▸ Extracted records
· · · · ·

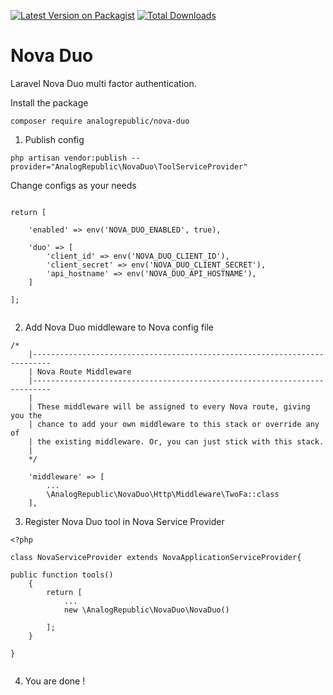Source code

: [![Latest Version on Packagist](https://img.shields.io/packagist/v/analogrepublic/nova-duo.svg?style=flat-square)](https://packagist.org/packages/analogrepublic/nova-duo)
[![Total Downloads](https://img.shields.io/packagist/dt/analogrepublic/nova-duo.svg?style=flat-square)](https://packagist.org/packages/analogrepublic/nova-duo)

# Nova Duo
Laravel Nova Duo multi factor authentication.

Install the package

`` composer require analogrepublic/nova-duo ``


1. Publish config

`` php artisan vendor:publish --provider="AnalogRepublic\NovaDuo\ToolServiceProvider" ``


Change configs as your needs

```@php

return [

    'enabled' => env('NOVA_DUO_ENABLED', true),

    'duo' => [
        'client_id' => env('NOVA_DUO_CLIENT_ID'),
        'client_secret' => env('NOVA_DUO_CLIENT_SECRET'),
        'api_hostname' => env('NOVA_DUO_API_HOSTNAME'),
    ]

];


```


2. Add Nova Duo middleware to Nova config file


``` 
/*
    |--------------------------------------------------------------------------
    | Nova Route Middleware
    |--------------------------------------------------------------------------
    |
    | These middleware will be assigned to every Nova route, giving you the
    | chance to add your own middleware to this stack or override any of
    | the existing middleware. Or, you can just stick with this stack.
    |
    */

    'middleware' => [
        ...
        \AnalogRepublic\NovaDuo\Http\Middleware\TwoFa::class
    ],

```


3. Register Nova Duo tool in Nova Service Provider

``` 
<?php

class NovaServiceProvider extends NovaApplicationServiceProvider{

public function tools()
    {
        return [
            ...
            new \AnalogRepublic\NovaDuo\NovaDuo()

        ];
    }

}


```

4. You are done !
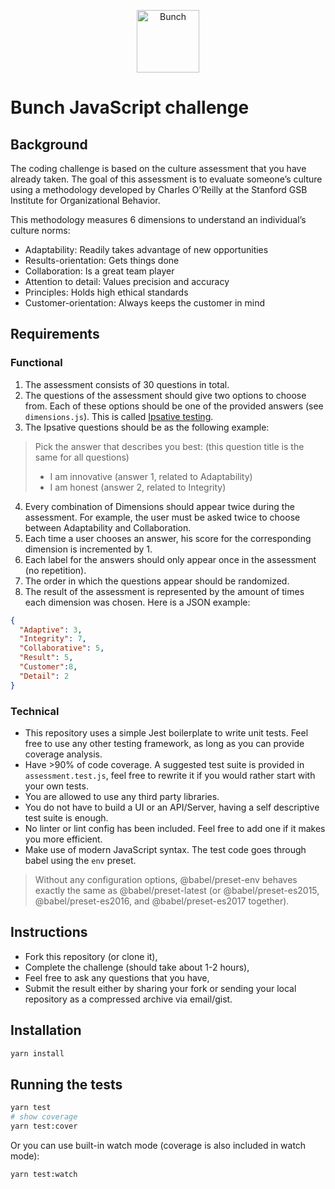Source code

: <p align="center">
  <img height="100px" src="https://bunch.ai/wp-content/themes/bunch/images/bunch-logo-rgb.svg" alt="Bunch" />
</p>

# Bunch JavaScript challenge

## Background

The coding challenge is based on the culture assessment that you have already taken. The goal of this assessment is to evaluate someone’s culture using a methodology developed by Charles O’Reilly at the Stanford GSB Institute for Organizational Behavior.

This methodology measures 6 dimensions to understand an individual’s culture norms:

-	Adaptability: Readily takes advantage of new opportunities
-	Results-orientation: Gets things done
-	Collaboration: Is a great team player
-	Attention to detail: Values precision and accuracy
-	Principles: Holds high ethical standards
-	Customer-orientation: Always keeps the customer in mind


## Requirements

### Functional

1. The assessment consists of 30 questions in total.
2. The questions of the assessment should give two options to choose from. Each
of these options should be one of the provided answers (see `dimensions.js`). This is called [Ipsative testing](https://en.wikipedia.org/wiki/Ipsative).
3. The Ipsative questions should be as the following example:

> Pick the answer that describes you best: (this question title is the same for all questions)
> - I am innovative (answer 1, related to Adaptability)
> - I am honest (answer 2, related to Integrity)

4. Every combination of Dimensions should appear twice during the assessment. For example, the user must be asked twice to choose between Adaptability and Collaboration.
5. Each time a user chooses an answer, his score for the corresponding dimension is incremented by 1.
6. Each label for the answers should only appear once in the assessment (no repetition).
7. The order in which the questions appear should be randomized.
8. The result of the assessment is represented by the amount of times each dimension was chosen. Here is a JSON example:

```json
{
  "Adaptive": 3,
  "Integrity": 7,
  "Collaborative": 5,
  "Result": 5,
  "Customer":8,
  "Detail": 2
}
```

### Technical

- This repository uses a simple Jest boilerplate to write unit tests. Feel free to use any other testing framework, as long as you can provide coverage analysis.
- Have >90% of code coverage. A suggested test suite is provided in `assessment.test.js`, feel free to rewrite it if you would rather start with your own tests.
- You are allowed to use any third party libraries.
- You do not have to build a UI or an API/Server, having a self descriptive test suite is enough.
- No linter or lint config has been included. Feel free to add one if it makes you more efficient.
- Make use of modern JavaScript syntax. The test code goes through babel using the `env` preset.

> Without any configuration options, @babel/preset-env behaves exactly the same as @babel/preset-latest (or @babel/preset-es2015, @babel/preset-es2016, and @babel/preset-es2017 together).

## Instructions

- Fork this repository (or clone it),
- Complete the challenge (should take about 1-2 hours),
- Feel free to ask any questions that you have,
- Submit the result either by sharing your fork or sending your local repository as a compressed archive via email/gist.

## Installation

```bash
yarn install
```

## Running the tests

```bash
yarn test
# show coverage
yarn test:cover
```

Or you can use built-in watch mode (coverage is also included in watch mode):

```bash
yarn test:watch
```
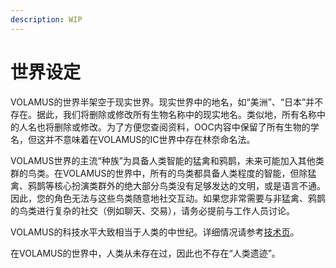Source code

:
 ```yaml
---
description: WIP
---
```


# 世界设定

VOLAMUS的世界半架空于现实世界。现实世界中的地名，如“美洲”、“日本”并不存在。据此，我们将删除或修改所有生物名称中的现实地名。类似地，所有名称中的人名也将删除或修改。为了方便您查阅资料，OOC内容中保留了所有生物的学名，但这并不意味着在VOLAMUS的IC世界中存在林奈命名法。

VOLAMUS世界的主流“种族”为具备人类智能的猛禽和鸦鹊，未来可能加入其他类群的鸟类。在VOLAMUS的世界中，所有的鸟类都具备人类程度的智能，但除猛禽、鸦鹊等核心扮演类群外的绝大部分鸟类没有足够发达的文明，或是语言不通。因此，您的角色无法与这些鸟类随意地社交互动。如果您非常需要与非猛禽、鸦鹊的鸟类进行复杂的社交（例如聊天、交易），请务必提前与工作人员讨论。

VOLAMUS的科技水平大致相当于人类的中世纪。详细情况请参考[技术页](technology.md)。

在VOLAMUS的世界中，人类从未存在过，因此也不存在“人类遗迹”。

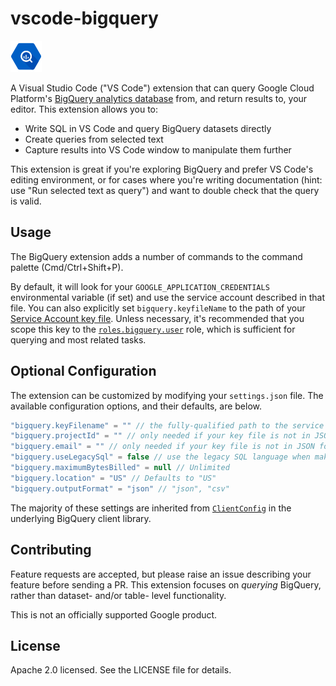 # vscode-bigquery

<img src="bigquery-icon.png" width="50px">

A Visual Studio Code ("VS Code") extension that can query Google Cloud Platform's [BigQuery analytics database](https://cloud.google.com/bigquery/) from, and return results to, your editor. This extension allows you to:

- Write SQL in VS Code and query BigQuery datasets directly
- Create queries from selected text
- Capture results into VS Code window to manipulate them further

This extension is great if you're exploring BigQuery and prefer VS Code's editing environment, or for cases where you're writing documentation (hint: use "Run selected text as query") and want to double check that the query is valid.

## Usage

The BigQuery extension adds a number of commands to the command palette (Cmd/Ctrl+Shift+P).

By default, it will look for your `GOOGLE_APPLICATION_CREDENTIALS` environmental variable (if set) and use the service account described in that file. You can also explicitly set `bigquery.keyfileName` to the path of your [Service Account key file](https://cloud.google.com/docs/authentication/getting-started). Unless necessary, it's recommended that you scope this key to the [`roles.bigquery.user`](https://cloud.google.com/bigquery/docs/access-control#permissions_and_roles) role, which is sufficient for querying and most related tasks.

## Optional Configuration

The extension can be customized by modifying your `settings.json` file. The available configuration options, and their defaults, are below.

```js
"bigquery.keyFilename" = "" // the fully-qualified path to the service account file you downloaded - e.g. '/home/you/mykeyfile-1313ef.json'
"bigquery.projectId" = "" // only needed if your key file is not in JSON format - e.g. 'funny-horse-1234'
"bigquery.email" = "" // only needed if your key file is not in JSON format - e.g. 'you@example.com'
"bigquery.useLegacySql" = false // use the legacy SQL language when making queries.
"bigquery.maximumBytesBilled" = null // Unlimited
"bigquery.location" = "US" // Defaults to "US"
"bigquery.outputFormat" = "json" // "json", "csv"
```

The majority of these settings are inherited from [`ClientConfig`](https://cloud.google.com/nodejs/docs/reference/bigquery/1.3.x/global#ClientConfig) in the underlying BigQuery client library.

## Contributing

Feature requests are accepted, but please raise an issue describing your feature before sending a PR. This extension focuses on _querying_ BigQuery, rather than dataset- and/or table- level functionality.

This is not an officially supported Google product.

## License

Apache 2.0 licensed. See the LICENSE file for details.
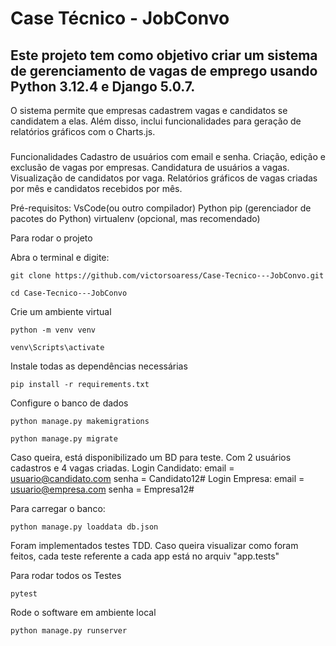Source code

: # **Case Técnico - JobConvo**
## Este projeto tem como objetivo criar um sistema de gerenciamento de vagas de emprego usando Python 3.12.4 e Django 5.0.7. 
O sistema permite que empresas cadastrem vagas e candidatos se candidatem a elas. Além disso, inclui funcionalidades para geração de relatórios gráficos com o Charts.js.
###
Funcionalidades
Cadastro de usuários com email e senha.
Criação, edição e exclusão de vagas por empresas.
Candidatura de usuários a vagas.
Visualização de candidatos por vaga.
Relatórios gráficos de vagas criadas por mês e candidatos recebidos por mês.

Pré-requisitos:
VsCode(ou outro compilador)
Python
pip (gerenciador de pacotes do Python)
virtualenv (opcional, mas recomendado)

Para rodar o projeto

Abra o terminal e digite:

```
git clone https://github.com/victorsoaress/Case-Tecnico---JobConvo.git
```
```
cd Case-Tecnico---JobConvo
```

Crie um ambiente virtual 

```
python -m venv venv
```
```
venv\Scripts\activate
```
Instale todas as dependências necessárias
```
pip install -r requirements.txt
```
Configure o banco de dados
```
python manage.py makemigrations
```
```
python manage.py migrate
```
Caso queira, está disponibilizado um BD para teste. Com 2 usuários cadastros e 4 vagas criadas.
Login Candidato:
email = usuario@candidato.com
senha = Candidato12#
Login Empresa:
email = usuario@empresa.com
senha = Empresa12#

Para carregar o banco:

```
python manage.py loaddata db.json

```

Foram implementados testes TDD. Caso queira visualizar como foram feitos, cada teste referente a cada app está no arquiv "app.tests"

Para rodar todos os Testes
```
pytest
```

Rode o software em ambiente local
```
python manage.py runserver
```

· · · · ·

▸ Exercise description
Quote the records above exactly, from the first line through the line containing "[![Latest Version on", and leave out the pictures.

▸ Answer for this exercise
Source code

: [![Latest Version on Packagist](https://img.shields.io/packagist/v/analogrepublic/nova-duo.svg?style=flat-square)](https://packagist.org/packages/analogrepublic/nova-duo)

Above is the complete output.